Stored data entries

—————

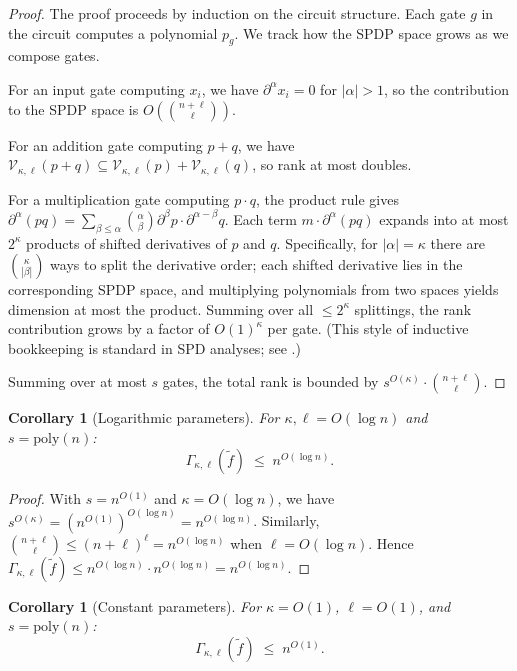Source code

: \documentclass[12pt]{article}
\newtheorem{corollary}[theorem]{Corollary}
\theoremstyle{definition}
\theoremstyle{remark}
\newcommand{\poly}{\mathrm{poly}}
\newcommand{\SPDPspace}{\mathcal{V}}
\newcommand{\rankSPDP}{\Gamma}
\begin{document}
\begin{proof}
The proof proceeds by induction on the circuit structure. Each gate $g$ in the
circuit computes a polynomial $p_g$. We track how the SPDP space grows as we
compose gates.

For an input gate computing $x_i$, we have $\partial^\alpha x_i = 0$ for
$|\alpha| > 1$, so the contribution to the SPDP space is $O(\binom{n+\ell}{\ell})$.

For an addition gate computing $p + q$, we have
$\SPDPspace_{\kappa,\ell}(p+q) \subseteq \SPDPspace_{\kappa,\ell}(p) + \SPDPspace_{\kappa,\ell}(q)$,
so rank at most doubles.

For a multiplication gate computing $p \cdot q$, the product rule gives
$\partial^\alpha(pq) = \sum_{\beta \le \alpha} \binom{\alpha}{\beta}
\partial^\beta p \cdot \partial^{\alpha-\beta} q$. Each term $m \cdot \partial^\alpha(pq)$
expands into at most $2^{\kappa}$ products of shifted derivatives of $p$ and $q$.
Specifically, for $|\alpha|=\kappa$ there are $\binom{\kappa}{|\beta|}$ ways to split the derivative
order; each shifted derivative lies in the corresponding SPDP space, and multiplying
polynomials from two spaces yields dimension at most the product. Summing over all
$\le 2^{\kappa}$ splittings, the rank contribution grows by a factor of $O(1)^{\kappa}$ per gate.
(This style of inductive bookkeeping is standard in SPD analyses; see \citet{NW1997,SY2010}.)

Summing over at most $s$ gates, the total rank is bounded by $s^{O(\kappa)} \cdot \binom{n+\ell}{\ell}$.
\end{proof}

\begin{corollary}[Logarithmic parameters]
\label{cor:circuit-log-params}
For $\kappa, \ell = O(\log n)$ and $s = \poly(n)$:
\[
\rankSPDP_{\kappa,\ell}(\tilde f) \;\le\; n^{O(\log n)}.
\]
\end{corollary}

\begin{proof}
With $s=n^{O(1)}$ and $\kappa=O(\log n)$, we have $s^{O(\kappa)}=(n^{O(1)})^{O(\log n)}=n^{O(\log n)}$.
Similarly, $\binom{n+\ell}{\ell}\le (n+\ell)^\ell = n^{O(\log n)}$ when $\ell=O(\log n)$.
Hence $\rankSPDP_{\kappa,\ell}(\tilde f)\le n^{O(\log n)}\cdot n^{O(\log n)}=n^{O(\log n)}$.
\end{proof}

\begin{corollary}[Constant parameters]
\label{cor:circuit-const-params}
For $\kappa = O(1)$, $\ell = O(1)$, and $s = \poly(n)$:
\[
\rankSPDP_{\kappa,\ell}(\tilde f) \;\le\; n^{O(1)}.
\]
\end{corollary}
\end{document}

—————

What you need to do
From the line holding "The proof proceeds" to the line holding "term $m \cdot \partial^\alpha(pq)$", inclusive, restate each line above exactly as written.

Solution for this task
The proof proceeds by induction on the circuit structure. Each gate $g$ in the
circuit computes a polynomial $p_g$. We track how the SPDP space grows as we
compose gates.

For an input gate computing $x_i$, we have $\partial^\alpha x_i = 0$ for
$|\alpha| > 1$, so the contribution to the SPDP space is $O(\binom{n+\ell}{\ell})$.

For an addition gate computing $p + q$, we have
$\SPDPspace_{\kappa,\ell}(p+q) \subseteq \SPDPspace_{\kappa,\ell}(p) + \SPDPspace_{\kappa,\ell}(q)$,
so rank at most doubles.

For a multiplication gate computing $p \cdot q$, the product rule gives
$\partial^\alpha(pq) = \sum_{\beta \le \alpha} \binom{\alpha}{\beta}
\partial^\beta p \cdot \partial^{\alpha-\beta} q$. Each term $m \cdot \partial^\alpha(pq)$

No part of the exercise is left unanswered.